Friday, June 18, 2010

Military-Grade Augmented Reality


A Chicago-based company called Tanagram Partners is currently developing military-grade augmented reality technology that - if developed to the full potential of its prototypes - would completely change the face of military combat as we know it. . . . First of all, the company is developing a system of lightweight sensors and displays that collect and provide data from and to each individual soldier in the field. This includes a computer, a 360-degree camera, UV and infrared sensors, stereoscopic cameras and OLED translucent display goggles.

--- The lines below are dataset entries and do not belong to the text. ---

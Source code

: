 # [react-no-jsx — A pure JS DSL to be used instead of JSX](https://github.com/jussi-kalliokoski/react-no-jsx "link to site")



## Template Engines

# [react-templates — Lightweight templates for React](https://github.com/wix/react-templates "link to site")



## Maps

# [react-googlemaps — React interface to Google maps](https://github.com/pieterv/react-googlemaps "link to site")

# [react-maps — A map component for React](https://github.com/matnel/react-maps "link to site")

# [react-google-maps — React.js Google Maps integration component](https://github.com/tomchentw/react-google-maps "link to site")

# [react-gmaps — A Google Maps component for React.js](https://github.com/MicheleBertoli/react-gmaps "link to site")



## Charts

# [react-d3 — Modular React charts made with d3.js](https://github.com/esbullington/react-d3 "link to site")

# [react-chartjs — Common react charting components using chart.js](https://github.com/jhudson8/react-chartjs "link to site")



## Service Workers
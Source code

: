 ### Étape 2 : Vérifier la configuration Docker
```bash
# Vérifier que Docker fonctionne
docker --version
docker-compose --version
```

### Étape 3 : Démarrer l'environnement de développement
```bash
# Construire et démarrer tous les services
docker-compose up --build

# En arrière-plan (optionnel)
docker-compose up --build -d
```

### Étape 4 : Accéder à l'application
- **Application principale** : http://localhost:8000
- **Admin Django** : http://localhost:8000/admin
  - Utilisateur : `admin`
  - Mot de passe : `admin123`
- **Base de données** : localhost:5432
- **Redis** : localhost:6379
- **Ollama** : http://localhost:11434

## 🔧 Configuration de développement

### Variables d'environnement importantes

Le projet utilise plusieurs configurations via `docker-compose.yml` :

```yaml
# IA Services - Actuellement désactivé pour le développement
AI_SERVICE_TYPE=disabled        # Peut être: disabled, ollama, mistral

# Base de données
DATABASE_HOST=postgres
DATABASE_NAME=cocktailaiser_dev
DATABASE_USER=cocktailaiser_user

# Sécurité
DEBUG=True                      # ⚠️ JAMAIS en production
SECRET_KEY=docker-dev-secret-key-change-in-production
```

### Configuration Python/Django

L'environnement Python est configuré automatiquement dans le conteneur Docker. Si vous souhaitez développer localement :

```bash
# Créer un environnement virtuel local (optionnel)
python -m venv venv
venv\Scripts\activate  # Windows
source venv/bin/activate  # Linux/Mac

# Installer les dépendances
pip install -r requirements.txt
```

With this technology - all housed within the helmet - soldiers will be able to communicate with a massive "home base" server that collects and renders 3D information onto the wearer's goggles in real time. With the company's "painting" technology, various objects and people will be outlined in a specific color to warn soldiers of things like friendly forces, potential danger spots, impending air-raid locations, rendez-vous points and much more.


Read the full story here.

2 comments:

Don Searing said...

The kinds of augmentation they are proposing looks very similar to the "augmentation" in some video game titles which should be familiar to most, if not all of the soldiers that will deploy with this.

Much as the "desktop" metaphor has shaped PC interaction, and the "multi-touch"/"gesture" metaphor is defining the mobile UI, I would think there would be a need to define the metaphor for augmented systems to provide some form of consistency across implementations.

Don Searing said...

Additionally, from a PAIT (Pervasive and Autonomous IT) aspect, this is a good example of where the trends converge and accelerate the developments in both fields.

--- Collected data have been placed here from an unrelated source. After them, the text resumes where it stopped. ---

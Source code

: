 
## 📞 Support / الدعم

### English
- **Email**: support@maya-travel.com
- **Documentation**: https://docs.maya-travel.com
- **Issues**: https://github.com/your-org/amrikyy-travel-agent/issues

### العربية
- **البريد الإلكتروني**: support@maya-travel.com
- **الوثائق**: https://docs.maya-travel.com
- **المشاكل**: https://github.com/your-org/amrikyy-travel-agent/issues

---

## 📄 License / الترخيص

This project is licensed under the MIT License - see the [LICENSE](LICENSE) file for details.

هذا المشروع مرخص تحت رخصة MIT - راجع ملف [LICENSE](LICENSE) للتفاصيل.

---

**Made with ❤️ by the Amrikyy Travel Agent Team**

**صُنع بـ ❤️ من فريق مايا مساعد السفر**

In the example presentation they show an "area of danger" as designated by a friendly trooper in a sniper/overwatch position. This is far more likely to be a drone/UAV than a fellow soldier in future combat scenarios. So the designation of "danger", while initially determined by a fellow soldier or in a "driven" UAV by a remote pilot, will move with the flight controls more and more to the drone itself.

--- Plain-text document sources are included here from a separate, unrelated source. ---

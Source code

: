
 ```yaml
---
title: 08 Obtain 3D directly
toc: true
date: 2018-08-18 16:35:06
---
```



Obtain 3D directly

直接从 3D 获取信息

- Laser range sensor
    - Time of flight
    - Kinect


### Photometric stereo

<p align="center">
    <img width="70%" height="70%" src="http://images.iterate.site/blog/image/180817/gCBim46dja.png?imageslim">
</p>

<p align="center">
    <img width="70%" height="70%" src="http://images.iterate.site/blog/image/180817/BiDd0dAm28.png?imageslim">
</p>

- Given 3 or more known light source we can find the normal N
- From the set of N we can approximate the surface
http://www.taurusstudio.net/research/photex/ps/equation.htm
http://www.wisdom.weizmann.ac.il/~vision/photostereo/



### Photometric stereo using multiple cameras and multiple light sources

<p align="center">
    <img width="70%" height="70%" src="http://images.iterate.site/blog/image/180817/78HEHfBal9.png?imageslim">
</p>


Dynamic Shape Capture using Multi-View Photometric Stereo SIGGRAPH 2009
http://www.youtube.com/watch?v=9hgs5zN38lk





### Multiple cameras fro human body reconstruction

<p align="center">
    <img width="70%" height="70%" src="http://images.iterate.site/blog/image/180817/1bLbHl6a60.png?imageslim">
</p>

The large new information and judgement (target and danger designation) needs represented by these types of systems can only be met by automating the collection and analysis of the data (be it by the drone, or by a data-mining algorithm which looks at incidences of violence by area or building (as shown in the article)). Pervasive tech like this AR system acts as a driver (as both a subscriber and publisher of data)on the autonomous aspects of the socio-technical system they deploy in.